··· Records to use ···

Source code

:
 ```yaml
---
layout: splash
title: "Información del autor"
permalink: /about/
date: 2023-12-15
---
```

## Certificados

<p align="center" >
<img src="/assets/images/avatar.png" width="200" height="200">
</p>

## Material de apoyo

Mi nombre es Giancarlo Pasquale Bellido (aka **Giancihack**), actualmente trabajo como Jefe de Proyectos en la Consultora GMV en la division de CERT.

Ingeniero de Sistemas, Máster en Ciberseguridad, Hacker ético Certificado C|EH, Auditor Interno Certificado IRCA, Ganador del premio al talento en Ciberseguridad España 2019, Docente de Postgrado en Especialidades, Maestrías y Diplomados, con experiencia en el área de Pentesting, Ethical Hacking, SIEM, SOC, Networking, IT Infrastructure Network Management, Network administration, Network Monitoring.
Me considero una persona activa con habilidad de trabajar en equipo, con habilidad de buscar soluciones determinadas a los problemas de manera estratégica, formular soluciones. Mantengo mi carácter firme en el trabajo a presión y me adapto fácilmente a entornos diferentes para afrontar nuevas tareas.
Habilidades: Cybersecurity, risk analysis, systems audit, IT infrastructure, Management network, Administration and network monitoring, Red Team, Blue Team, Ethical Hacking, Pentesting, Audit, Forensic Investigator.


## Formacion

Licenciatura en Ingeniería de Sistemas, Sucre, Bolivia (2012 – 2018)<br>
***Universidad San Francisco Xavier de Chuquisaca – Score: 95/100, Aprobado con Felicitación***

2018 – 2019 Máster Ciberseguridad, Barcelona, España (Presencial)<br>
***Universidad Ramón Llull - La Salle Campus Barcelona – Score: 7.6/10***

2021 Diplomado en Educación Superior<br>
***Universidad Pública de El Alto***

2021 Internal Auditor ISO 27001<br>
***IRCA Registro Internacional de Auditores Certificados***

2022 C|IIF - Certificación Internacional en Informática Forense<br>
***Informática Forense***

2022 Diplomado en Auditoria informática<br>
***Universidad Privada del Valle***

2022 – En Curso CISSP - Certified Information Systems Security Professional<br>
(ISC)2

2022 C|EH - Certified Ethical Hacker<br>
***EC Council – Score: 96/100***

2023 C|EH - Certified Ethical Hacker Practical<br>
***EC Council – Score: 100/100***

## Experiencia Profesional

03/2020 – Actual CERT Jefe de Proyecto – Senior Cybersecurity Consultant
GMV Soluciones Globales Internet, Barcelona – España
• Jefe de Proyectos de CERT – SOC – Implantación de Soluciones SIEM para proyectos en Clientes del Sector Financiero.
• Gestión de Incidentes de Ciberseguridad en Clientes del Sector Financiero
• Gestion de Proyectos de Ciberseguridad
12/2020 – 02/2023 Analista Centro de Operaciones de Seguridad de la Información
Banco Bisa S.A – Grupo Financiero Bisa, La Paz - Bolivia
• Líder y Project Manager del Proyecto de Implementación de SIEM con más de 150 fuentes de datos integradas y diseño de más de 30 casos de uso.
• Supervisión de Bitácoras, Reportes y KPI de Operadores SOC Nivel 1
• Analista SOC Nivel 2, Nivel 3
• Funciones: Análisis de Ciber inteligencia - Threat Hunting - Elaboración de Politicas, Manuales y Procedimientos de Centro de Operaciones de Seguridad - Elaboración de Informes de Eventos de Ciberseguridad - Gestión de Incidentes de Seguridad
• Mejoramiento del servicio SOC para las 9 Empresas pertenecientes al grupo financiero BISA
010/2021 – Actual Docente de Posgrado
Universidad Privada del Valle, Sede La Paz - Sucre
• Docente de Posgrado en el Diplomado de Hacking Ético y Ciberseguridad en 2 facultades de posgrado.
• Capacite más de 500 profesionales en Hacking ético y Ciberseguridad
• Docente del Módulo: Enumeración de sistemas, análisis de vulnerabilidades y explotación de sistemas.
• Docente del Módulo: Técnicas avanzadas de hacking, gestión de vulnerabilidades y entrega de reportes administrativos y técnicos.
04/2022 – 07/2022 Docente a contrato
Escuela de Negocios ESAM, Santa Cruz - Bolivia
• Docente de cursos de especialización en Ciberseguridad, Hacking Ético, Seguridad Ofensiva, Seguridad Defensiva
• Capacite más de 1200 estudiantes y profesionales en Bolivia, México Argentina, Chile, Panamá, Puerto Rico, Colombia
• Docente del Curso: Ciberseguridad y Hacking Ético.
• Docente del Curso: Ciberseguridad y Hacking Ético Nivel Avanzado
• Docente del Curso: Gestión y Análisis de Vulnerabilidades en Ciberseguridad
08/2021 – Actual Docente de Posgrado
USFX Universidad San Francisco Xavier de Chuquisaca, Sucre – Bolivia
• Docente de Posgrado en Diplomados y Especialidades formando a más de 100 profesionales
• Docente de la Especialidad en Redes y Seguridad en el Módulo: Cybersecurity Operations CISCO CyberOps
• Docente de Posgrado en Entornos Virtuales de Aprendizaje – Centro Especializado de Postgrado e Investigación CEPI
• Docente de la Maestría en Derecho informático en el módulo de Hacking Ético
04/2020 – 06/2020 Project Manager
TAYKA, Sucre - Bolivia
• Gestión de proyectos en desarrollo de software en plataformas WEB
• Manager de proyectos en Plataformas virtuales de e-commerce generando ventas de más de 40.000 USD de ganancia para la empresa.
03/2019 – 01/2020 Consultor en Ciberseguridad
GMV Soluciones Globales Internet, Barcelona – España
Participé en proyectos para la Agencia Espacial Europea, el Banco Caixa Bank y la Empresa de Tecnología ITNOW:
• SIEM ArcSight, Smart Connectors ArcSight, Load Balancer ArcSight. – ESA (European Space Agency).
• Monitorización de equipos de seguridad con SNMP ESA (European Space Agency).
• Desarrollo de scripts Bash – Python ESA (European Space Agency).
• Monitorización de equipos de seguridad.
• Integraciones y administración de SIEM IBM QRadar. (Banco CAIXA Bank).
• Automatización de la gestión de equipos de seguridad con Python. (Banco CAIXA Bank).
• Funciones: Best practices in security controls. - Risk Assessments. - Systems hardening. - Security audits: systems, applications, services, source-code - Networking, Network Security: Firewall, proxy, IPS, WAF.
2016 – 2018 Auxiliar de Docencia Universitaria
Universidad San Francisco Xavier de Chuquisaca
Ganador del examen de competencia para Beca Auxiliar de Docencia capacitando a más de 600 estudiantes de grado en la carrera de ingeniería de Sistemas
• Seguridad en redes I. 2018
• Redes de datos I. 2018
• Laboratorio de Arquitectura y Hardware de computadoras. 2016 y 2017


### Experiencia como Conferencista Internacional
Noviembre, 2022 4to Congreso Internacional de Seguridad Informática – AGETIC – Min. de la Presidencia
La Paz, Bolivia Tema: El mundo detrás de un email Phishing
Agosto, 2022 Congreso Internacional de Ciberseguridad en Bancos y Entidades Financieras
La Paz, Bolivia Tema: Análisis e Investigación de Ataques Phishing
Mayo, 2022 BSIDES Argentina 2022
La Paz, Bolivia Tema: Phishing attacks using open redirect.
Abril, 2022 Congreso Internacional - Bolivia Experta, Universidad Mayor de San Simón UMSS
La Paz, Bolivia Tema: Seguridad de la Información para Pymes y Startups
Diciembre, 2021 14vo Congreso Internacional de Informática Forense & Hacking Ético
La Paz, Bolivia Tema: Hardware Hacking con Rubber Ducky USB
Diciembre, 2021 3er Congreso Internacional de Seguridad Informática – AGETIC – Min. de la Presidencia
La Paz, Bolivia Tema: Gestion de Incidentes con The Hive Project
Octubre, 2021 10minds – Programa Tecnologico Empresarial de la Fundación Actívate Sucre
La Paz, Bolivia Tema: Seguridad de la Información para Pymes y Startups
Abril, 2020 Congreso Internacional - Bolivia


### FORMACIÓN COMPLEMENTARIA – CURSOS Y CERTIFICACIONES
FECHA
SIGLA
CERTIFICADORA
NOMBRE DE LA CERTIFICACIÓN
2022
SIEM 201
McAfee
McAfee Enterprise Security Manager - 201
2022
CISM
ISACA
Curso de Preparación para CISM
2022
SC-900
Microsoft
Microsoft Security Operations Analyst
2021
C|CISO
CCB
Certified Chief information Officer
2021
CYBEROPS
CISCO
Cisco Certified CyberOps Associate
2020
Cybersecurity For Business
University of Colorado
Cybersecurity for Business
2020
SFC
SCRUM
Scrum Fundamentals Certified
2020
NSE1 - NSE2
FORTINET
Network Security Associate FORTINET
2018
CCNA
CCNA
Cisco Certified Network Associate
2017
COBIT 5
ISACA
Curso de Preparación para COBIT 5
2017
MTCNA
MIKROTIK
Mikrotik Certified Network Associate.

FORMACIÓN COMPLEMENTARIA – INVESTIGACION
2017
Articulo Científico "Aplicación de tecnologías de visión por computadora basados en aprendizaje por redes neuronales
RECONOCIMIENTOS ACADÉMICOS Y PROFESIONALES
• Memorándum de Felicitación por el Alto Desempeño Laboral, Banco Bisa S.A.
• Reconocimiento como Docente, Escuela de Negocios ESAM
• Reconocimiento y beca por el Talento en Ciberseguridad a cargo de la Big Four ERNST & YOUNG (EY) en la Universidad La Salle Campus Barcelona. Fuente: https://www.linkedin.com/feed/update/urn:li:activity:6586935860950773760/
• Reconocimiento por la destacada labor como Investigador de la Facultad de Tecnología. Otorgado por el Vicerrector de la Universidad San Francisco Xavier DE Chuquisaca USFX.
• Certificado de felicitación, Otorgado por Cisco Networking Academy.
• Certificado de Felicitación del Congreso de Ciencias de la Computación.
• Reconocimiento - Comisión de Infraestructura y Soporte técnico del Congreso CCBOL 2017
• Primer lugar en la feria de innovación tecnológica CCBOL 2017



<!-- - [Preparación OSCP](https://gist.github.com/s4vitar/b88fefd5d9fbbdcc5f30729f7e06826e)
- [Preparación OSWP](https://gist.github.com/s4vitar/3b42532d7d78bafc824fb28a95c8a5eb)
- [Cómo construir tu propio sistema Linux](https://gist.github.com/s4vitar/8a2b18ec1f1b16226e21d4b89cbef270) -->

···

Every line from the top of the material above through the line holding "Mi nombre es" should be reproduced word for word, and nothing beyond it.

Solution to this problem
Source code

:
 ```yaml
---
layout: splash
title: "Información del autor"
permalink: /about/
date: 2023-12-15
---
```

## Certificados

<p align="center" >
<img src="/assets/images/avatar.png" width="200" height="200">
</p>

## Material de apoyo

Mi nombre es Giancarlo Pasquale Bellido (aka **Giancihack**), actualmente trabajo como Jefe de Proyectos en la Consultora GMV en la division de CERT.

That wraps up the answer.